Data entries:
============================================================

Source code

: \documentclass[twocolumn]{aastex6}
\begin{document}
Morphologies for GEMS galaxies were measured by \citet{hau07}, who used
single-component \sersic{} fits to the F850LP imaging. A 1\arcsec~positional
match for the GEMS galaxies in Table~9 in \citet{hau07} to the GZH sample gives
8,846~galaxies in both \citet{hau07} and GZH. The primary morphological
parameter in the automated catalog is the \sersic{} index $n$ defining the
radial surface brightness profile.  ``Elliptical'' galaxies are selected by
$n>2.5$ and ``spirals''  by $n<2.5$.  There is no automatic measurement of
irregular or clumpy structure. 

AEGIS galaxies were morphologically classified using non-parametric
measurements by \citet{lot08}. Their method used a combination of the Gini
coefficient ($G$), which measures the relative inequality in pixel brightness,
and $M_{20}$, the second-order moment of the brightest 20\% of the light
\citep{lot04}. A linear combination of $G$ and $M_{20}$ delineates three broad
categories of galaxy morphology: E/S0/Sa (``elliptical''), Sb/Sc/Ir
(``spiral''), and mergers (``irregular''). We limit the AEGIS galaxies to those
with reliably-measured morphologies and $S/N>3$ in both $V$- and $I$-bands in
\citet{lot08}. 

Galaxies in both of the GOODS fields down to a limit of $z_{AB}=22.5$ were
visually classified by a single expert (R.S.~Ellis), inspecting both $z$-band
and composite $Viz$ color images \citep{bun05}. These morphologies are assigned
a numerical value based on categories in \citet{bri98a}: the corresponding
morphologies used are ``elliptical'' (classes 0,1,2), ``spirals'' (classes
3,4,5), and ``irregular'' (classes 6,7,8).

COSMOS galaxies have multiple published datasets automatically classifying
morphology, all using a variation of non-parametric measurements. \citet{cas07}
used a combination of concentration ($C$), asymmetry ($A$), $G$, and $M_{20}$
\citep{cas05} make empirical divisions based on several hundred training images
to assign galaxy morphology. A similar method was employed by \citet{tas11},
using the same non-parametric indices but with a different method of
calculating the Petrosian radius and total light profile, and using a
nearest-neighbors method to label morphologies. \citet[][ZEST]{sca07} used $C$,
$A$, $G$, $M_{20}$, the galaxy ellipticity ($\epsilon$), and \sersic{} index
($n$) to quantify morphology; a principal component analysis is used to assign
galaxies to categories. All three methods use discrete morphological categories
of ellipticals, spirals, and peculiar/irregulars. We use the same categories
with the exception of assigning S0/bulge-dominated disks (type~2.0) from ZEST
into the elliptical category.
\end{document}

============================================================

▸ **WHAT TO PRODUCE**:
Begin with the line above that has "hundred training images" and continue through the line that has "the galaxy ellipticity", setting each one down exactly. Stop there.

▸ **WRITTEN SOLUTION**:
\citep{cas05} make empirical divisions based on several hundred training images
to assign galaxy morphology. A similar method was employed by \citet{tas11},
using the same non-parametric indices but with a different method of
calculating the Petrosian radius and total light profile, and using a
nearest-neighbors method to label morphologies. \citet[][ZEST]{sca07} used $C$,
$A$, $G$, $M_{20}$, the galaxy ellipticity ($\epsilon$), and \sersic{} index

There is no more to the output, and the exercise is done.